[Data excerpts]
• • • •
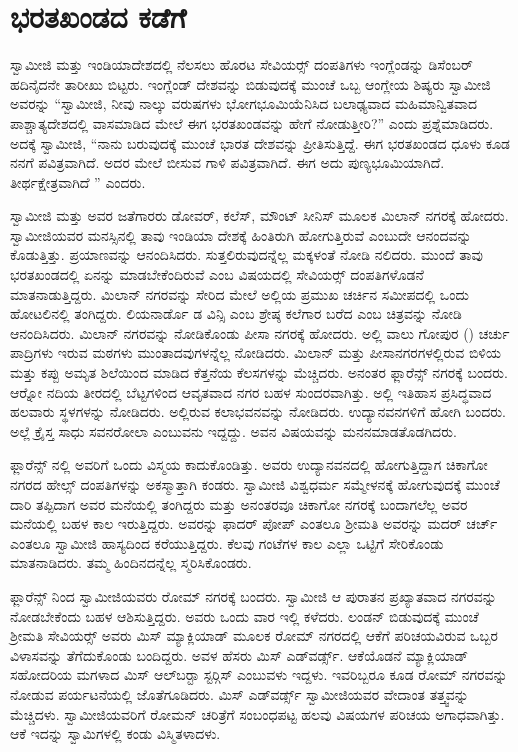 
\chapter{ಭರತಖಂಡದ ಕಡೆಗೆ }

 ಸ್ವಾಮೀಜಿ ಮತ್ತು ಇಂಡಿಯಾದೇಶದಲ್ಲಿ ನೆಲಸಲು ಹೊರಟ ಸೇವಿಯರ್ಸ್‍‍ ದಂಪತಿಗಳು ಇಂಗ್ಲೆಂಡನ್ನು ಡಿಸೆಂಬರ್ ಹದಿನೈದನೇ ತಾರೀಖು ಬಿಟ್ಟರು. ಇಂಗ್ಲೆಂಡ್ ದೇಶವನ್ನು ಬಿಡುವುದಕ್ಕೆ ಮುಂಚೆ ಒಬ್ಬ ಆಂಗ್ಲೇಯ ಶಿಷ್ಯರು ಸ್ವಾಮೀಜಿ ಅವರನ್ನು “ಸ್ವಾಮೀಜಿ, ನೀವು ನಾಲ್ಕು ವರುಷಗಳು ಭೋಗಭೂಮಿಯೆನಿಸಿದ ಬಲಾಢ್ಯವಾದ ಮಹಿಮಾನ್ವಿತವಾದ ಪಾಶ್ಚಾತ್ಯದೇಶದಲ್ಲಿ ವಾಸಮಾಡಿದ ಮೇಲೆ ಈಗ ಭರತಖಂಡವನ್ನು ಹೇಗೆ ನೋಡುತ್ತೀರಿ?” ಎಂದು ಪ್ರಶ್ನೆಮಾಡಿದರು. ಅದಕ್ಕೆ ಸ್ವಾಮೀಜಿ, “ನಾನು ಬರುವುದಕ್ಕೆ ಮುಂಚೆ ಭಾರತ ದೇಶವನ್ನು ಪ್ರೀತಿಸುತ್ತಿದ್ದೆ. ಈಗ ಭರತಖಂಡದ ಧೂಳು ಕೂಡ ನನಗೆ ಪವಿತ್ರವಾಗಿದೆ. ಅದರ ಮೇಲೆ ಬೀಸುವ ಗಾಳಿ ಪವಿತ್ರವಾಗಿದೆ. ಈಗ ಅದು ಪುಣ್ಯಭೂಮಿಯಾಗಿದೆ. ತೀರ್ಥಕ್ಷೇತ್ರವಾಗಿದೆ ” ಎಂದರು. 

 ಸ್ವಾಮೀಜಿ ಮತ್ತು ಅವರ ಜತೆಗಾರರು ಡೋವರ್, ಕಲೆಸ್, ಮೌಂಟ್ ಸೀನಿಸ್ ಮೂಲಕ ಮಿಲಾನ್ ನಗರಕ್ಕೆ ಹೋದರು. ಸ್ವಾಮೀಜಿಯವರ ಮನಸ್ಸಿನಲ್ಲಿ ತಾವು ಇಂಡಿಯಾ ದೇಶಕ್ಕೆ ಹಿಂತಿರುಗಿ ಹೋಗುತ್ತಿರುವೆ ಎಂಬುದೇ ಆನಂದವನ್ನು ಕೊಡುತ್ತಿತ್ತು. ಪ್ರಯಾಣವನ್ನು ಆನಂದಿಸಿದರು. ಸುತ್ತಲಿರುವುದನ್ನೆಲ್ಲ ಮಕ್ಕಳಂತೆ ನೋಡಿ ನಲಿದರು. ಮುಂದೆ ತಾವು ಭರತಖಂಡದಲ್ಲಿ ಏನನ್ನು ಮಾಡಬೇಕೆಂದಿರುವೆ ಎಂಬ ವಿಷಯದಲ್ಲಿ ಸೇವಿಯರ್ಸ್‍‍ ದಂಪತಿಗಳೊಡನೆ ಮಾತನಾಡುತ್ತಿದ್ದರು. ಮಿಲಾನ್ ನಗರವನ್ನು ಸೇರಿದ ಮೇಲೆ ಅಲ್ಲಿಯ ಪ್ರಮುಖ ಚರ್ಚಿನ ಸಮೀಪದಲ್ಲಿ ಒಂದು ಹೋಟಲಿನಲ್ಲಿ ತಂಗಿದ್ದರು. ಲಿಯನಾರ್ಡೊ ಡ ವಿನ್ಸಿ ಎಂಬ ಶ್ರೇಷ್ಠ ಕಲೆಗಾರ ಬರೆದ  ಎಂಬ ಚಿತ್ರವನ್ನು ನೋಡಿ ಆನಂದಿಸಿದರು. ಮಿಲಾನ್ ನಗರವನ್ನು ನೋಡಿಕೊಂಡು ಪೀಸಾ ನಗರಕ್ಕೆ ಹೋದರು. ಅಲ್ಲಿ ವಾಲು ಗೋಪುರ () ಚರ್ಚು ಪಾದ್ರಿಗಳು ಇರುವ ಮಠಗಳು ಮುಂತಾದವುಗಳನ್ನೆಲ್ಲ ನೋಡಿದರು. ಮಿಲಾನ್ ಮತ್ತು ಪೀಸಾನಗರಗಳಲ್ಲಿರುವ ಬಿಳಿಯ ಮತ್ತು ಕಪ್ಪು ಅಮೃತ ಶಿಲೆಯಿಂದ ಮಾಡಿದ ಕೆತ್ತನೆಯ ಕೆಲಸಗಳನ್ನು ಮೆಚ್ಚಿದರು. ಅನಂತರ ಫ್ಲಾರೆನ್ಸ್ ನಗರಕ್ಕೆ ಬಂದರು. ಆರ‍್ನೋ ನದಿಯ ತೀರದಲ್ಲಿ ಬೆಟ್ಟಗಳಿಂದ ಆವೃತವಾದ ನಗರ ಬಹಳ ಸುಂದರವಾಗಿತ್ತು. ಅಲ್ಲಿ ಇತಿಹಾಸ ಪ್ರಸಿದ್ಧವಾದ ಹಲವಾರು ಸ್ಥಳಗಳನ್ನು ನೋಡಿದರು. ಅಲ್ಲಿರುವ ಕಲಾಭವನವನ್ನು ನೋಡಿದರು. ಉದ್ಯಾನವನಗಳಿಗೆ ಹೋಗಿ ಬಂದರು. ಅಲ್ಲೆ ಕ್ರೈಸ್ತ ಸಾಧು ಸವನರೋಲಾ ಎಂಬುವನು ಇದ್ದದ್ದು. ಅವನ ವಿಷಯವನ್ನು ಮನನಮಾಡತೊಡಗಿದರು. 

 ಫ್ಲಾರೆನ್ಸ್ ನಲ್ಲಿ ಅವರಿಗೆ ಒಂದು ವಿಸ್ಮಯ ಕಾದುಕೊಂಡಿತ್ತು. ಅವರು ಉದ್ಯಾನವನದಲ್ಲಿ ಹೋಗುತ್ತಿದ್ದಾಗ ಚಿಕಾಗೋ ನಗರದ ಹೇಲ್ಸ್ ದಂಪತಿಗಳನ್ನು ಅಕಸ್ಮಾತ್ತಾಗಿ ಕಂಡರು. ಸ್ವಾಮೀಜಿ ವಿಶ್ವಧರ್ಮ ಸಮ್ಮೇಳನಕ್ಕೆ ಹೋಗುವುದಕ್ಕೆ ಮುಂಚೆ ದಾರಿ ತಪ್ಪಿದಾಗ ಅವರ ಮನೆಯಲ್ಲಿ ತಂಗಿದ್ದರು ಮತ್ತು ಅನಂತರವೂ ಚಿಕಾಗೋ ನಗರಕ್ಕೆ ಬಂದಾಗಲೆಲ್ಲ ಅವರ ಮನೆಯಲ್ಲಿ ಬಹಳ ಕಾಲ ಇರುತ್ತಿದ್ದರು. ಅವರನ್ನು ಫಾದರ್ ಪೋಪ್ ಎಂತಲೂ ಶ‍್ರೀಮತಿ ಅವರನ್ನು ಮದರ್ ಚರ್ಚ್ ಎಂತಲೂ ಸ್ವಾಮೀಜಿ ಹಾಸ್ಯದಿಂದ ಕರೆಯುತ್ತಿದ್ದರು. ಕೆಲವು ಗಂಟೆಗಳ ಕಾಲ ಎಲ್ಲಾ ಒಟ್ಟಿಗೆ ಸೇರಿಕೊಂಡು ಮಾತನಾಡಿದರು. ತಮ್ಮ ಹಿಂದಿನದನ್ನೆಲ್ಲ ಸ್ಮರಿಸಿಕೊಂಡರು. 

 ಫ್ಲಾರೆನ್ಸ್ ನಿಂದ ಸ್ವಾಮೀಜಿಯವರು ರೋಮ್ ನಗರಕ್ಕೆ ಬಂದರು. ಸ್ವಾಮೀಜಿ ಆ ಪುರಾತನ ಪ್ರಖ್ಯಾತವಾದ ನಗರವನ್ನು ನೋಡಬೇಕೆಂದು ಬಹಳ ಆಶಿಸುತ್ತಿದ್ದರು. ಅವರು ಒಂದು ವಾರ ಇಲ್ಲಿ ಕಳೆದರು. ಲಂಡನ್ ಬಿಡುವುದಕ್ಕೆ ಮುಂಚೆ ಶ‍್ರೀಮತಿ ಸೇವಿಯರ್ಸ್‍‍ ಅವರು ಮಿಸ್ ಮ್ಯಾಕ್ಲಿಯಾಡ್ ಮೂಲಕ ರೋಮ್ ನಗರದಲ್ಲಿ ಆಕೆಗೆ ಪರಿಚಯವಿರುವ ಒಬ್ಬರ ವಿಳಾಸವನ್ನು ತೆಗೆದುಕೊಂಡು ಬಂದಿದ್ದರು. ಅವಳ ಹೆಸರು ಮಿಸ್ ಎಡ್‍ವರ್ಡ್ಸ್. ಆಕೆಯೊಡನೆ ಮ್ಯಾಕ್ಲಿಯಾಡ್ ಸಹೋದರಿಯ ಮಗಳಾದ ಮಿಸ್ ಆಲ್‍ಬರ‍್ಟಾ ಸ್ಟರ್‍ಗಿಸ್ ಎಂಬುವಳು ಇದ್ದಳು. ಇವರಿಬ್ಬರೂ ಕೂಡ ರೋಮ್ ನಗರವನ್ನು ನೋಡುವ ಪರ್ಯಟನೆಯಲ್ಲಿ ಜೊತೆಗೂಡಿದರು. ಮಿಸ್ ಎಡ್‍ವರ್ಡ್ಸ್ ಸ್ವಾಮೀಜಿಯವರ ವೇದಾಂತ ತತ್ತ್ವವನ್ನು ಮೆಚ್ಚಿದಳು. ಸ್ವಾಮೀಜಿಯವರಿಗೆ ರೋಮನ್ ಚರಿತ್ರೆಗೆ ಸಂಬಂಧಪಟ್ಟ ಹಲವು ವಿಷಯಗಳ ಪರಿಚಯ ಅಗಾಧವಾಗಿತ್ತು. ಆಕೆ ಇದನ್ನು ಸ್ವಾಮಿಗಳಲ್ಲಿ ಕಂಡು ವಿಸ್ಮಿತಳಾದಳು.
• • • •
WHAT THIS TASK INVOLVES
Repeat the records above exactly, from the first line through the line that contains "ಸ್ವಾಮೀಜಿ ಮತ್ತು ಇಂಡಿಯಾದೇಶದಲ್ಲಿ", and leave out the pictures.

REPLY TO THE EXERCISE
\chapter{ಭರತಖಂಡದ ಕಡೆಗೆ }

 ಸ್ವಾಮೀಜಿ ಮತ್ತು ಇಂಡಿಯಾದೇಶದಲ್ಲಿ ನೆಲಸಲು ಹೊರಟ ಸೇವಿಯರ್ಸ್‍‍ ದಂಪತಿಗಳು ಇಂಗ್ಲೆಂಡನ್ನು ಡಿಸೆಂಬರ್ ಹದಿನೈದನೇ ತಾರೀಖು ಬಿಟ್ಟರು. ಇಂಗ್ಲೆಂಡ್ ದೇಶವನ್ನು ಬಿಡುವುದಕ್ಕೆ ಮುಂಚೆ ಒಬ್ಬ ಆಂಗ್ಲೇಯ ಶಿಷ್ಯರು ಸ್ವಾಮೀಜಿ ಅವರನ್ನು “ಸ್ವಾಮೀಜಿ, ನೀವು ನಾಲ್ಕು ವರುಷಗಳು ಭೋಗಭೂಮಿಯೆನಿಸಿದ ಬಲಾಢ್ಯವಾದ ಮಹಿಮಾನ್ವಿತವಾದ ಪಾಶ್ಚಾತ್ಯದೇಶದಲ್ಲಿ ವಾಸಮಾಡಿದ ಮೇಲೆ ಈಗ ಭರತಖಂಡವನ್ನು ಹೇಗೆ ನೋಡುತ್ತೀರಿ?” ಎಂದು ಪ್ರಶ್ನೆಮಾಡಿದರು. ಅದಕ್ಕೆ ಸ್ವಾಮೀಜಿ, “ನಾನು ಬರುವುದಕ್ಕೆ ಮುಂಚೆ ಭಾರತ ದೇಶವನ್ನು ಪ್ರೀತಿಸುತ್ತಿದ್ದೆ. ಈಗ ಭರತಖಂಡದ ಧೂಳು ಕೂಡ ನನಗೆ ಪವಿತ್ರವಾಗಿದೆ. ಅದರ ಮೇಲೆ ಬೀಸುವ ಗಾಳಿ ಪವಿತ್ರವಾಗಿದೆ. ಈಗ ಅದು ಪುಣ್ಯಭೂಮಿಯಾಗಿದೆ. ತೀರ್ಥಕ್ಷೇತ್ರವಾಗಿದೆ ” ಎಂದರು. 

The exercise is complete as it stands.